Matthew C. Buchanan, of South Carolina Department of Probation, Parole and Pardon Services, of Columbia, for Respondent.
PER CURIAM:
Kivven Jett Thompson appeals his probation revocation, arguing the circuit court erred by (1) denying his motion for a continuance and (2) revoking his probation when the review process used to extend his probation was faulty and led to his confusion as to whether he was on probation. We affirm pursuant to Rule 220(b), SCACR, and the following authorities:
1. As to issue one: State v. Meggett, 398 S.C. 516, 523, 728 S.E.2d 492, 496 (Ct. App. 2012) ("The denial of a motion for a continuance is within the sound discretion of the trial court and will not be disturbed absent a showing of an abuse of discretion resulting in prejudice."); State v. Irick, 344 S.C. 460, 464, 545 S.E.2d 282, 284 (2001) ("An abuse of discretion arises from an error of law or a factual conclusion that is without evidentiary support."); State v. Preslar, 364 S.C. 466, 473, 613 S.E.2d 381, 385 (Ct. App. 2005) ("In order for an error to warrant reversal, the error must result in prejudice to the appellant."); State v. Pauling, 371 S.C. 435, 437, 639 S.E.2d 680, 681 (Ct. App. 2006) ("[A] probationer facing revocation is afforded only minimal due process."); id. ("Probation revocation is not a criminal prosecution and the defendant is not entitled to 'the full panoply of rights.'" (quoting 23 C.J.S. Criminal Law § 1517 (2006))); id. at 438-39, 639 S.E.2d at 682 (holding the Sixth Amendment right to confront witnesses is not implicated in a probation revocation proceeding).
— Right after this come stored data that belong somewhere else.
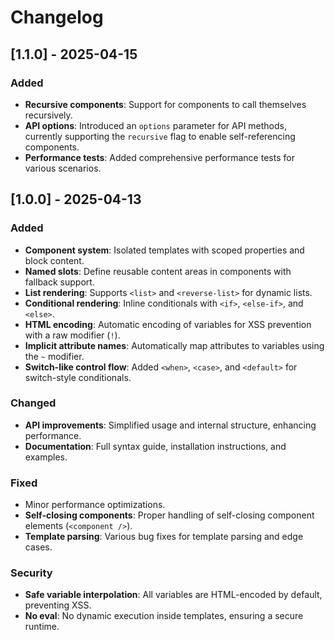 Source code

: # Changelog

## [1.1.0] - 2025-04-15
### Added
- **Recursive components**: Support for components to call themselves recursively.
- **API options**: Introduced an `options` parameter for API methods, currently supporting the `recursive` flag to enable self-referencing components.
- **Performance tests**: Added comprehensive performance tests for various scenarios.

## [1.0.0] - 2025-04-13
### Added
- **Component system**: Isolated templates with scoped properties and block content.
- **Named slots**: Define reusable content areas in components with fallback support.
- **List rendering**: Supports `<list>` and `<reverse-list>` for dynamic lists.
- **Conditional rendering**: Inline conditionals with `<if>`, `<else-if>`, and `<else>`.
- **HTML encoding**: Automatic encoding of variables for XSS prevention with a raw modifier (`!`).
- **Implicit attribute names**: Automatically map attributes to variables using the `~` modifier.
- **Switch-like control flow**: Added `<when>`, `<case>`, and `<default>` for switch-style conditionals.

### Changed
- **API improvements**: Simplified usage and internal structure, enhancing performance.
- **Documentation**: Full syntax guide, installation instructions, and examples.

### Fixed
- Minor performance optimizations.
- **Self-closing components**: Proper handling of self-closing component elements (`<component />`).
- **Template parsing**: Various bug fixes for template parsing and edge cases.

### Security
- **Safe variable interpolation**: All variables are HTML-encoded by default, preventing XSS.
- **No eval**: No dynamic execution inside templates, ensuring a secure runtime. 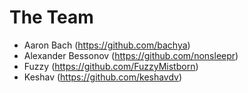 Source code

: # The Team

* Aaron Bach (https://github.com/bachya)
* Alexander Bessonov (https://github.com/nonsleepr)
* Fuzzy (https://github.com/FuzzyMistborn)
* Keshav (https://github.com/keshavdv)
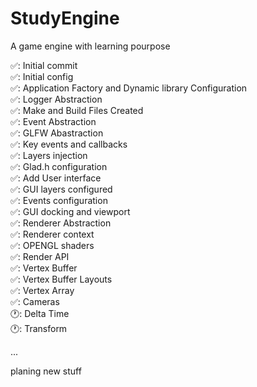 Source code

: # StudyEngine
A game engine with learning pourpose

:white_check_mark:: Initial commit  
:white_check_mark:: Initial config  
:white_check_mark:: Application Factory and Dynamic library Configuration  
:white_check_mark:: Logger Abstraction  
:white_check_mark:: Make and Build Files Created  
:white_check_mark:: Event Abstraction  
:white_check_mark:: GLFW Abastraction  
:white_check_mark:: Key events and callbacks  
:white_check_mark:: Layers injection  
:white_check_mark:: Glad.h configuration  
:white_check_mark:: Add User interface  
:white_check_mark:: GUI layers configured  
✅: Events configuration  
✅: GUI docking and viewport  
:white_check_mark:: Renderer Abstraction  
:white_check_mark:: Renderer context  
:white_check_mark:: OPENGL shaders  
:white_check_mark:: Render API  
:white_check_mark:: Vertex Buffer   
:white_check_mark:: Vertex Buffer Layouts  
:white_check_mark:: Vertex Array  
:white_check_mark:: Cameras  
🕐: Delta Time  
🕐: Transform  

...  

planing new stuff  
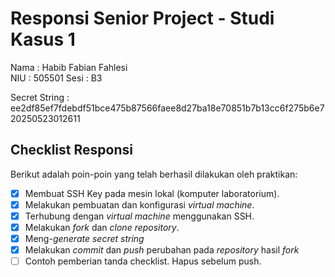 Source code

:# Responsi Senior Project - Studi Kasus 1

Nama : Habib Fabian Fahlesi  
NIU : 505501
Sesi : B3

Secret String : ee2df85ef7fdebdf51bce475b87566faee8d27ba18e70851b7b13cc6f275b6e720250523012611

## Checklist Responsi

Berikut adalah poin-poin yang telah berhasil dilakukan oleh praktikan:

- [X] Membuat SSH Key pada mesin lokal (komputer laboratorium).
- [X] Melakukan pembuatan dan konfigurasi _virtual machine_.
- [X] Terhubung dengan _virtual machine_ menggunakan SSH.
- [X] Melakukan _fork_ dan _clone_ _repository_.
- [X] Meng-_generate_ _secret string_
- [X] Melakukan _commit_ dan _push_ perubahan pada _repository_ hasil _fork_
- [ ] Contoh pemberian tanda checklist. Hapus sebelum push.
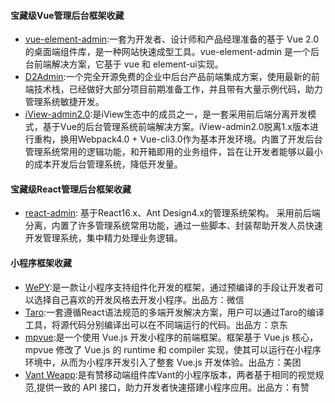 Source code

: #### 宝藏级Vue管理后台框架收藏
- [vue-element-admin](https://panjiachen.github.io/vue-element-admin-site/zh/):一套为开发者、设计师和产品经理准备的基于 Vue 2.0 的桌面端组件库，是一种网站快速成型工具。vue-element-admin 是一个后台前端解决方案，它基于 vue 和 element-ui实现。
- [D2Admin](https://d2.pub/zh/doc/d2-admin/#%E5%8A%9F%E8%83%BD):一个完全开源免费的企业中后台产品前端集成方案，使用最新的前端技术栈，已经做好大部分项目前期准备工作，并且带有大量示例代码，助力管理系统敏捷开发。
- [iView-admin2.0](https://lison16.github.io/iview-admin-doc/#/):是iView生态中的成员之一，是一套采用前后端分离开发模式，基于Vue的后台管理系统前端解决方案。iView-admin2.0脱离1.x版本进行重构，换用Webpack4.0 + Vue-cli3.0作为基本开发环境。内置了开发后台管理系统常用的逻辑功能，和开箱即用的业务组件，旨在让开发者能够以最小的成本开发后台管理系统，降低开发量。

#### 宝藏级React管理后台框架收藏
- [react-admin](http://shubin.wang/docs/#/?id=react-admin): 基于React16.x、Ant Design4.x的管理系统架构。 采用前后端分离，内置了许多管理系统常用功能，通过一些脚本、封装帮助开发人员快速开发管理系统，集中精力处理业务逻辑。

#### 小程序框架收藏
- [WePY](https://wepyjs.github.io/wepy-docs/2.x/#/):是一款让小程序支持组件化开发的框架，通过预编译的手段让开发者可以选择自己喜欢的开发风格去开发小程序。出品方：微信
- [Taro](https://taro-docs.jd.com/taro/docs/guide/):一套遵循React语法规范的多端开发解决方案，用户可以通过Taro的编译工具，将源代码分别编译出可以在不同端运行的代码。出品方：京东
- [mpvue](https://github.com/Meituan-Dianping/mpvue):是一个使用 Vue.js 开发小程序的前端框架。框架基于 Vue.js 核心，mpvue 修改了 Vue.js 的 runtime 和 compiler 实现，使其可以运行在小程序环境中，从而为小程序开发引入了整套 Vue.js 开发体验。出品方：美团
- [Vant Weapp](https://github.com/youzan/vant-weapp):是有赞移动端组件库Vant的小程序版本，两者基于相同的视觉规范,提供一致的 API 接口，助力开发者快速搭建小程序应用。出品方：有赞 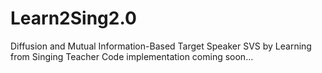 # Learn2Sing2.0
Diffusion and Mutual Information-Based Target Speaker SVS by Learning from Singing Teacher
Code implementation coming soon...
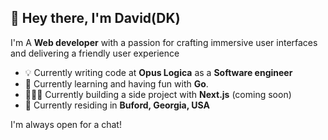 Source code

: ## 👋 Hey there, I'm David(DK)
I'm A **Web developer** with a passion for crafting immersive user interfaces and delivering a friendly user experience

- 💡 Currently writing code at **Opus Logica** as a **Software engineer**
- 📕 Currently learning and having fun with **Go**.
- 🧑🏻‍💻 Currently building a side project with **Next.js** (coming soon)
- 📍 Currently residing in **Buford, Georgia, USA**

I'm always open for a chat!
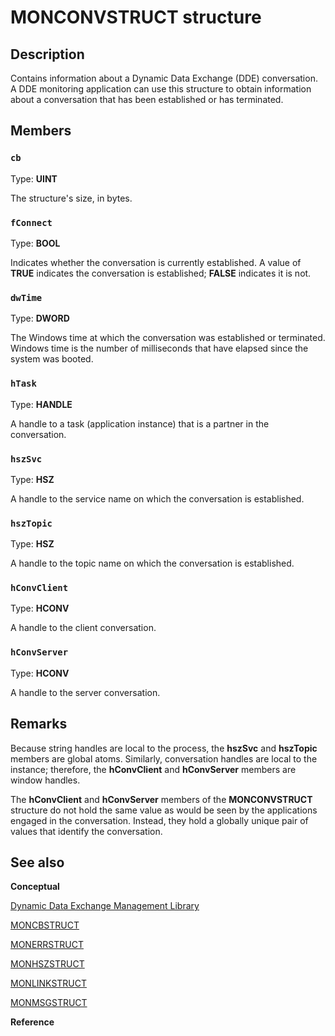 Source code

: # MONCONVSTRUCT structure

## Description

Contains information about a Dynamic Data Exchange (DDE) conversation. A DDE monitoring application can use this structure to obtain information about a conversation that has been established or has terminated.

## Members

### `cb`

Type: **UINT**

The structure's size, in bytes.

### `fConnect`

Type: **BOOL**

Indicates whether the conversation is currently established. A value of **TRUE** indicates the conversation is established; **FALSE** indicates it is not.

### `dwTime`

Type: **DWORD**

The Windows time at which the conversation was established or terminated. Windows time is the number of milliseconds that have elapsed since the system was booted.

### `hTask`

Type: **HANDLE**

A handle to a task (application instance) that is a partner in the conversation.

### `hszSvc`

Type: **HSZ**

A handle to the service name on which the conversation is established.

### `hszTopic`

Type: **HSZ**

A handle to the topic name on which the conversation is established.

### `hConvClient`

Type: **HCONV**

A handle to the client conversation.

### `hConvServer`

Type: **HCONV**

A handle to the server conversation.

## Remarks

Because string handles are local to the process, the **hszSvc** and **hszTopic** members are global atoms. Similarly, conversation handles are local to the instance; therefore, the **hConvClient** and **hConvServer** members are window handles.

The **hConvClient** and **hConvServer** members of the **MONCONVSTRUCT** structure do not hold the same value as would be seen by the applications engaged in the conversation. Instead, they hold a globally unique pair of values that identify the conversation.

## See also

**Conceptual**

[Dynamic Data Exchange Management Library](https://learn.microsoft.com/windows/desktop/dataxchg/dynamic-data-exchange-management-library)

[MONCBSTRUCT](https://learn.microsoft.com/windows/desktop/api/ddeml/ns-ddeml-moncbstruct)

[MONERRSTRUCT](https://learn.microsoft.com/windows/desktop/api/ddeml/ns-ddeml-monerrstruct)

[MONHSZSTRUCT](https://learn.microsoft.com/windows/desktop/api/ddeml/ns-ddeml-monhszstructa)

[MONLINKSTRUCT](https://learn.microsoft.com/windows/desktop/api/ddeml/ns-ddeml-monlinkstruct)

[MONMSGSTRUCT](https://learn.microsoft.com/windows/desktop/api/ddeml/ns-ddeml-monmsgstruct)

**Reference** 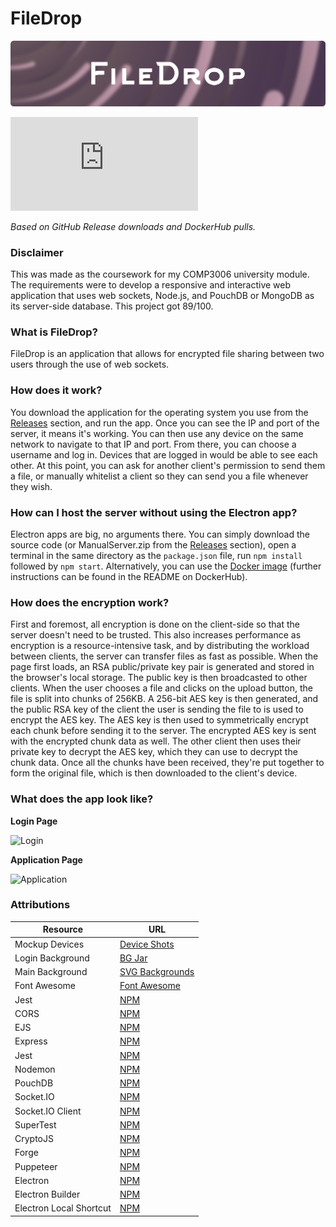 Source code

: # FileDrop

![Banner](./src/assets/img/Banner.png)

![Downloads](https://www.xtrendence.dev/scripts/filedrop-stats.php?svg=true&custom=true)

*Based on GitHub Release downloads and DockerHub pulls.*

### Disclaimer

This was made as the coursework for my COMP3006 university module. The requirements were to develop a responsive and interactive web application that uses web sockets, Node.js, and PouchDB or MongoDB as its server-side database. This project got 89/100.

### What is FileDrop?

FileDrop is an application that allows for encrypted file sharing between two users through the use of web sockets.

### How does it work?

You download the application for the operating system you use from the [Releases](https://github.com/Xtrendence/FileDrop/releases) section, and run the app. Once you can see the IP and port of the server, it means it's working. You can then use any device on the same network to navigate to that IP and port. From there, you can choose a username and log in. Devices that are logged in would be able to see each other. At this point, you can ask for another client's permission to send them a file, or manually whitelist a client so they can send you a file whenever they wish.

### How can I host the server without using the Electron app?

Electron apps are big, no arguments there. You can simply download the source code (or ManualServer.zip from the [Releases](https://github.com/Xtrendence/FileDrop/releases) section), open a terminal in the same directory as the `package.json` file, run `npm install` followed by `npm start`. Alternatively, you can use the [Docker image](https://hub.docker.com/r/xtrendence/filedrop) (further instructions can be found in the README on DockerHub).

### How does the encryption work?

First and foremost, all encryption is done on the client-side so that the server doesn't need to be trusted. This also increases performance as encryption is a resource-intensive task, and by distributing the workload between clients, the server can transfer files as fast as possible. When the page first loads, an RSA public/private key pair is generated and stored in the browser's local storage. The public key is then broadcasted to other clients. When the user chooses a file and clicks on the upload button, the file is split into chunks of 256KB. A 256-bit AES key is then generated, and the public RSA key of the client the user is sending the file to is used to encrypt the AES key. The AES key is then used to symmetrically encrypt each chunk before sending it to the server. The encrypted AES key is sent with the encrypted chunk data as well. The other client then uses their private key to decrypt the AES key, which they can use to decrypt the chunk data. Once all the chunks have been received, they're put together to form the original file, which is then downloaded to the client's device.

### What does the app look like?

**Login Page**

![Login](https://i.imgur.com/ttK0u1m.png)

**Application Page**

![Application](https://i.imgur.com/7KbrnGv.png)

### Attributions

|Resource                     |URL                                                         |
|-----------------------------|------------------------------------------------------------|
|Mockup Devices               |[Device Shots](https://deviceshots.com/)                    |
|Login Background             |[BG Jar](https://bgjar.com/)                                |
|Main Background              |[SVG Backgrounds](https://www.svgbackgrounds.com/)          |
|Font Awesome                 |[Font Awesome](https://www.fontawesome.com/)                |
|Jest                         |[NPM](https://www.npmjs.com/package/jest)                   |
|CORS                         |[NPM](https://www.npmjs.com/package/cors)                   |
|EJS                          |[NPM](https://www.npmjs.com/package/ejs)                    |
|Express                      |[NPM](https://www.npmjs.com/package/express)                |
|Jest                         |[NPM](https://www.npmjs.com/package/jest)                   |
|Nodemon                      |[NPM](https://www.npmjs.com/package/nodemon)                |
|PouchDB                      |[NPM](https://www.npmjs.com/package/pouchdb)                |
|<span>Socket.IO</span>       |[NPM](https://www.npmjs.com/package/socket.io)              |
|<span>Socket.IO Client</span>|[NPM](https://www.npmjs.com/package/socket.io-client)       |
|SuperTest                    |[NPM](https://www.npmjs.com/package/supertest)              |
|CryptoJS                     |[NPM](https://www.npmjs.com/package/crypto-js)              |
|Forge                        |[NPM](https://www.npmjs.com/package/forge)                  |
|Puppeteer                    |[NPM](https://www.npmjs.com/package/puppeteer)              |
|Electron                     |[NPM](https://www.npmjs.com/package/electron)               |
|Electron Builder             |[NPM](https://www.npmjs.com/package/electron-builder)       |
|Electron Local Shortcut      |[NPM](https://www.npmjs.com/package/electron-localshortcut) |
2. As to issue two: State v. Hamilton, 333 S.C. 642, 647, 511 S.E.2d 94, 96 (Ct. App. 1999) ("The decision to revoke probation is addressed to the discretion of the circuit judge."); id. ("This court's authority to review such a decision is confined to correcting errors of law unless the lack of a legal or evidentiary basis indicates the circuit judge's decision was arbitrary and capricious."); S.C. Code Ann. § 24-21-110(A) to (C) (Supp. 2019) ("(A) In response to a violation of the terms and conditions of any supervision program operated by the department . . . the probation agent may, . . . as an alternative to issuing a warrant or citation, serve on the offender a notice of administrative sanctions. . . . (B) If the offender agrees in writing to the additional conditions set forth in the notice or order of administrative sanctions, the conditions must be implemented with swiftness and certainty. If the offender does not agree, or if after agreeing the offender fails to fulfill the additional conditions to the satisfaction of the probation agent and his supervisor, then the probation agent may commence revocation proceedings. (C) In addition to the notice of administrative sanctions, a hearing officer with the department may, as an alternative to sending a case forward to the revoking authority, impose on the offender an order of administrative sanctions. . . . The sanctions must be implemented with swiftness and certainty."); Hamilton, 333 S.C. at 648, 511 S.E.2d at 97 ("Probation is a matter of grace; revocation is the means to enforce the conditions of probation."); id. at 648-49, 511 S.E.2d at 97 ("[B]efore revoking probation, the circuit judge must determine if there is sufficient evidence to establish that the probationer has violated his probation conditions."); id. at 649, 511 S.E.2d at 97 ("It is only when probation is revoked solely for failure to pay fines or restitution that a finding of willfulness is mandatory.").
We decide this case without oral argument pursuant to Rule 215, SCACR.
LOCKEMY, C.J., and KONDUROS and HILL, JJ., concur.